Professor Denis Dubourdieu, one of the most respected winemakers and wine researchers of his generation, has died in Bordeaux.
Denis Dubourdieu, winemaker, château owner and professor of oenology, died this week following a battle with illness, the council for the Bordeaux 1855 classification has confirmed today (26 July).
‘The grands crus classés of 1855 offer their heartfelt condolences to the family,’ said council president Philippe Castéja.
One of the greats
Professsor Dubourdieu will be remembered as one of the greats of wine science and winemaking.
He leaves a considerable legacy to both Bordeaux and the wine world in general.
Most wine lovers will have unwittingly benefited from decades of Dubourdieu’s ground-breaking research at some point in their wine drinking lives.
And his contribution as château owner and consultant in Bordeaux itself – particularly on white wines and Sauternes – has been repeatedly praised by wine critics.
Dubourdieu was earlier this year named Decanter Man of the Year 2016. He attended a celebration held in his honour at Château Haut-Bailly in Pessac-Léognan last month.
In a pre-prepared speech, Dubourdieu said he wished to share the award ‘with everyone who has helped me in my long career, and also my family and friends’.
Dubourdieu’s key achievements:
· Consultant to some of the best Bordeaux wine estates, including Château d’Yquem, Cheval Blanc and Margaux (Pavillon Blanc)
· Publishing more than 200 research papers
· Teaching some of the leading winemakers in Bordeaux and beyond
· Producing wine at his own estates, including Château Reynon, Doisy-Däene and Clos Floridène. He lived at the former with his wife of 40 years, Florence.
· Founding a prestigious wine education and research centre called the Institut des Sciences de la Vigne et du Vin, in 2009.
Born in Barsac in 1949, Dubourdieu has also either carried out or overseen seminal research on:
· The causes of premature oxidation in red and white wines
· The origin of the vegetal, green pepper taste typical of underripe grapes
· How to combat the barnyard smell of the brettanomyces yeast, or ‘Brett’
· Identifying molecules responsible for aromatics in Sauvignon Blanc grapes and other varieties
· The molecular structure of noble rot wines
· Best practice in the vineyard and during fermentation to ensure the most aromatic wines in the final glass
For this, Dubourdieu has been cited in wine research papers globally more than 7,000 times.

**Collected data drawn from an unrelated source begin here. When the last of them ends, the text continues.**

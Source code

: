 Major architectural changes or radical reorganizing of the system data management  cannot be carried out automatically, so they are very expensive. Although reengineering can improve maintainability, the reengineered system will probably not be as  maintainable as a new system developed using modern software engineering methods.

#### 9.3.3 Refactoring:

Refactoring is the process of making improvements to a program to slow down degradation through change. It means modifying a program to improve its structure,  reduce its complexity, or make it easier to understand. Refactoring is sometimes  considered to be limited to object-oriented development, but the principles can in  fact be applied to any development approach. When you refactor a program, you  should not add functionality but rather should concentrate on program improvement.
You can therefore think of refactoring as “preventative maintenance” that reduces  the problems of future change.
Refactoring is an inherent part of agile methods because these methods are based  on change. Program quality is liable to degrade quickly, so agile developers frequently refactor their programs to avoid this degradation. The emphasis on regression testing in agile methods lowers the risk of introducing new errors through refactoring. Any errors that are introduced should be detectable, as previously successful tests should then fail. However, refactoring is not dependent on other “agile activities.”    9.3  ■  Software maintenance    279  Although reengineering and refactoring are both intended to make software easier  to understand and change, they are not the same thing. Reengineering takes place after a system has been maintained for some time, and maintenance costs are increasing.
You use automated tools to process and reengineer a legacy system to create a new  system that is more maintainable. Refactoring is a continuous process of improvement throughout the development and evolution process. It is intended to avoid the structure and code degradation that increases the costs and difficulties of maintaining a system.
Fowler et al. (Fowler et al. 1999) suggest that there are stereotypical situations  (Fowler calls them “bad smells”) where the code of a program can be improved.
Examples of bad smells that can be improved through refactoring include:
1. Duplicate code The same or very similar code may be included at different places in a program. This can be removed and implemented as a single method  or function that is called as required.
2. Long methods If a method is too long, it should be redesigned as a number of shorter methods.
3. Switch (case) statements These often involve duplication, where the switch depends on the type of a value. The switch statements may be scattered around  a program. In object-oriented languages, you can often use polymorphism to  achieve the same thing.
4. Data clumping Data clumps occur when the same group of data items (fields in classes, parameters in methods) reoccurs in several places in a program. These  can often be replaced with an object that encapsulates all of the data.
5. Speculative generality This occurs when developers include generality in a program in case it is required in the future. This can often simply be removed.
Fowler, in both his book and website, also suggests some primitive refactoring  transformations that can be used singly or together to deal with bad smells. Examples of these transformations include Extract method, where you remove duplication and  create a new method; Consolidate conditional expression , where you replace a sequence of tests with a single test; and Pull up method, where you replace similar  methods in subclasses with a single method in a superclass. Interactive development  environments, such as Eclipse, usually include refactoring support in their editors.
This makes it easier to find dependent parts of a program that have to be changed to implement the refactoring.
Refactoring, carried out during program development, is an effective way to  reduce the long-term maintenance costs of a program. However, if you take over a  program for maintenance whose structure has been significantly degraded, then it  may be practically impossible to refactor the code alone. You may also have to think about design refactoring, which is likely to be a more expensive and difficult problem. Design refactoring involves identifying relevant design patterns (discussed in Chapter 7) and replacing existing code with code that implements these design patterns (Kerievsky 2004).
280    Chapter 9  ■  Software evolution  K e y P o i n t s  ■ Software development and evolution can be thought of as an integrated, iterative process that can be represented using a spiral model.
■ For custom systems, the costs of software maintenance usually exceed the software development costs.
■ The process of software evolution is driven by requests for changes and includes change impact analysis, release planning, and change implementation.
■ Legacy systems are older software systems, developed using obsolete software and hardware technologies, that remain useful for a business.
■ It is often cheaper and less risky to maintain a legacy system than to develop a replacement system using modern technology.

It has also earned him a number of nicknames, including the ‘Pope of white wine’ and ‘the professor of Bordeaux’.
Tributes to Dubourdieu
Véronique Sanders, of Château Haut-Bailly, said, ‘He is involved in every aspect of modern viticulture and vinification, and is a joy to work with. He is able to capture the true identity of a terroir and its owner, and respect the characteristics of both.’
Dominique Lafon, Domaines des Comtes Lafon, ‘Denis Dubourdieu follows in the footsteps of the legendary Bordeaux oenologists like Emile Peynaud.’
Jancis Robinson OBE MW, ‘When we were looking for a European oenology advisor for the new Oxford Campanion to Wine, Denis was the obvious choice.’